Kolejna nominacja w Teatrze Narodowym też nie napawa optymizmem. Sceną artystyczną będzie kierował György Dörner, również związany ze skrajną prawicą. Wybór takich osób na dyrektorów Teatru był podyktowany problemami burmistrza z utrzymaniem lokalnej koalicji. Potrzebne okazały się głosy prawicowego Jobbiku.
Świat kulturalny i społeczeństwo węgierskie jest wzburzone. W stolicy przeciwko nominacjom w ubiegły piątek protestowało blisko 2 tys. Węgrów. Wśród nich dużą część stanowili aktorzy, intelektualiści i politycy. To kolejna, po ograniczeniu wolności mediów, decyzja władz, która godzi w podstawowe prawa człowieka na Węgrzech. Rządy Viktora Orbana to również romans polityki z węgierską kinematografią, która dzięki współpracy z lewicową partią zielonych otrzymała w styczniu 2011 roku wysokie dotacje. Można się w tym miejscu zastanowić, co będzie następne? Szkolnictwo podstawowe, wyższe? Muzea i galerie sztuki?
Wracając do Teatru Narodowego, powyższe nominacje są tym bardziej kłopotliwe, że nowy Dyrektor już zapowiada sztukę o Ferencu Gyurcsanyu, który w opinii rządzącego Fideszu doprowadził do gospodarczej ruiny kraju.
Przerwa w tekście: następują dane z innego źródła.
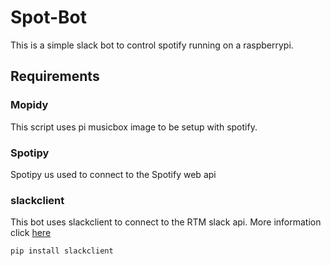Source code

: # Spot-Bot
This is a simple slack bot to control spotify running on a raspberrypi.

## Requirements
### Mopidy
This script uses pi musicbox image to be setup with spotify.

### Spotipy
Spotipy us used to connect to the Spotify web api

### slackclient
This bot uses slackclient to connect to the RTM slack api. 
More information click [here](https://github.com/slackapi/python-slackclient)

```
pip install slackclient
```

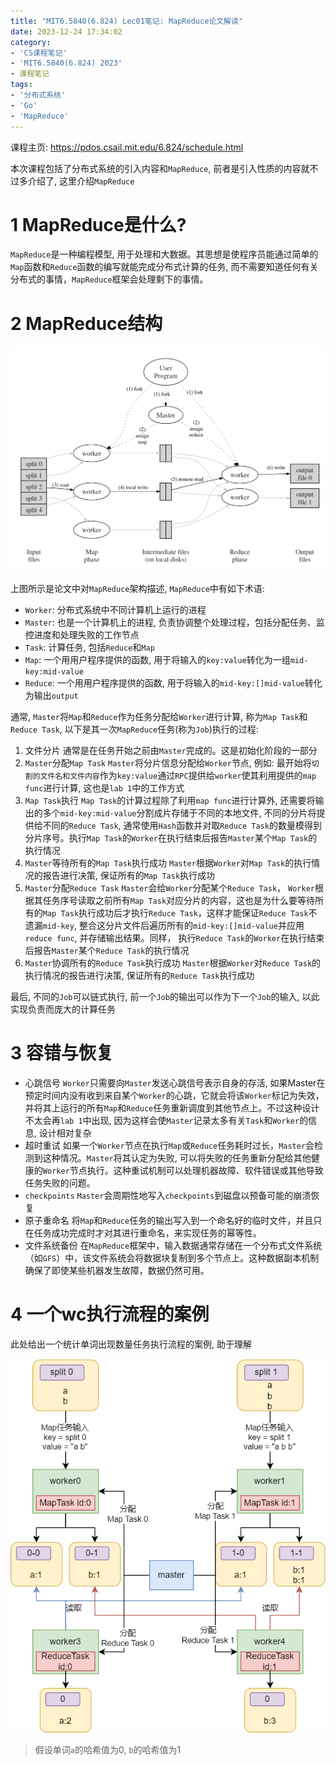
 ```yaml
---
title: "MIT6.5840(6.824) Lec01笔记: MapReduce论文解读"
date: 2023-12-24 17:34:02
category: 
- 'CS课程笔记'
- 'MIT6.5840(6.824) 2023'
- 课程笔记
tags:
- '分布式系统'
- 'Go'
- 'MapReduce'
---
```

课程主页: https://pdos.csail.mit.edu/6.824/schedule.html

本次课程包括了分布式系统的引入内容和`MapReduce`, 前者是引入性质的内容就不过多介绍了, 这里介绍`MapReduce`

# 1 MapReduce是什么?
`MapReduce`是一种编程模型, 用于处理和大数据。其思想是使程序员能通过简单的`Map`函数和`Reduce`函数的编写就能完成分布式计算的任务, 而不需要知道任何有关分布式的事情，`MapReduce`框架会处理剩下的事情。

# 2 MapReduce结构
![Alt text](../../images/Lec02_MapReduce_Fig.png)

上图所示是论文中对`MapReduce`架构描述, `MapReduce`中有如下术语:
- `Worker`: 分布式系统中不同计算机上运行的进程
- `Master`: 也是一个计算机上的进程, 负责协调整个处理过程，包括分配任务、监控进度和处理失败的工作节点
- `Task`: 计算任务, 包括`Reduce`和`Map`
- `Map`: 一个用用户程序提供的函数, 用于将输入的`key:value`转化为一组`mid-key:mid-value`
- `Reduce`: 一个用用户程序提供的函数, 用于将输入的`mid-key:[]mid-value`转化为输出`output`

通常, `Master`将`Map`和`Reduce`作为任务分配给`Worker`进行计算, 称为`Map Task`和`Reduce Task`, 以下是其一次`MapReduce`任务(称为`Job`)执行的过程:
1. 文件分片
   通常是在任务开始之前由`Master`完成的。这是初始化阶段的一部分
2. `Master`分配`Map Task`
   `Master`将分片信息分配给`Worker`节点, 例如: 最开始将`切割的文件名和文件内容`作为`key:value`通过`RPC`提供给`worker`使其利用提供的`map func`进行计算, 这也是`lab 1`中的工作方式
3. `Map Task`执行
   `Map Task`的计算过程除了利用`map func`进行计算外, 还需要将输出的多个`mid-key:mid-value`分割成片存储于不同的本地文件, 不同的分片将提供给不同的`Reduce Task`, 通常使用`Hash`函数并对取`Reduce Task`的数量模得到分片序号。执行`Map Task`的`Worker`在执行结束后报告`Master`某个`Map Task`的执行情况
4. `Master`等待所有的`Map Task`执行成功
   `Master`根据`Worker`对`Map Task`的执行情况的报告进行决策, 保证所有的`Map Task`执行成功
5. `Master`分配`Reduce Task`
   `Master`会给`Worker`分配某个`Reduce Task`， `Worker`根据其任务序号读取之前所有`Map Task`对应分片的内容，这也是为什么要等待所有的`Map Task`执行成功后才执行`Reduce Task`，这样才能保证`Reduce Task`不遗漏`mid-key`, 整合这分片文件后遍历所有的`mid-key:[]mid-value`并应用`reduce func`, 并存储输出结果。同样， 执行`Reduce Task`的`Worker`在执行结束后报告`Master`某个`Reduce Task`的执行情况
6. `Master`协调所有的`Reduce Task`执行成功
   `Master`根据`Worker`对`Reduce Task`的执行情况的报告进行决策, 保证所有的`Reduce Task`执行成功

最后, 不同的`Job`可以链式执行, 前一个`Job`的输出可以作为下一个`Job`的输入, 以此实现负责而庞大的计算任务

# 3 容错与恢复
- 心跳信号
  `Worker`只需要向`Master`发送心跳信号表示自身的存活, 如果Master在预定时间内没有收到来自某个`Worker`的心跳，它就会将该`Worker`标记为失效，并将其上运行的所有`Map`和`Reduce`任务重新调度到其他节点上。不过这种设计不太会再`lab 1`中出现, 因为这样会使`Master`记录太多有关`Task`和`Worker`的信息, 设计相对复杂
- 超时重试
  如果一个`Worker`节点在执行`Map`或`Reduce`任务耗时过长，`Master`会检测到这种情况。`Master`将其认定为失败, 可以将失败的任务重新分配给其他健康的`Worker`节点执行。这种重试机制可以处理机器故障、软件错误或其他导致任务失败的问题。
- `checkpoints`
  `Master`会周期性地写入`checkpoints`到磁盘以预备可能的崩溃恢复
- 原子重命名
  将`Map`和`Reduce`任务的输出写入到一个命名好的临时文件，并且只在任务成功完成时才对其进行重命名，来实现任务的幂等性。
- 文件系统备份
  在`MapReduce`框架中，输入数据通常存储在一个分布式文件系统（如`GFS`）中，该文件系统会将数据块复制到多个节点上。这种数据副本机制确保了即使某些机器发生故障，数据仍然可用。

# 4 一个wc执行流程的案例
此处给出一个统计单词出现数量任务执行流程的案例, 助于理解

![img](../../images/MapReduce_process.png)

> 假设单词`a`的哈希值为0, `b`的哈希值为1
Mówi się o radykalnych zmianach w repertuarze.
Chociaż to tylko jedna strona medalu i niepokoje w Budapeszcie przybierają w ostatnim czasie naprawdę niepokojący obrót, należy pamiętać, że ograniczanie praw podstawowych prowadzi zwykle do poważnych rozruchów. Być może porównania do środkowoeuropejskiej rewolucji 1989 roku lub tzw. arabskiej wiosny, to zbyt wiele. Jednak ingerencja polityki w sferę kultury wyższej w połączeniu z brakiem bezpieczeństwa socjalnego obywateli, niesprawiedliwym systemem podatkowym, polityką oszczędności oraz reformą prawa pracy powoduje, po pierwsze, spadek popularności dla partii rządzącej. Po drugie przyczynia się do tego, że coraz większa część społeczeństwa pokazuje swoje niezadowolenie protestując na ulicach. Po trzecie, co jest pozytywnym aspektem sytuacji, może przyczynić się do wyłonienia nowych liderów, mających szansę na utworzenie ruchu z szansą na wywołanie zmiany na scenie politycznej w czasie wyborów w 2014 roku.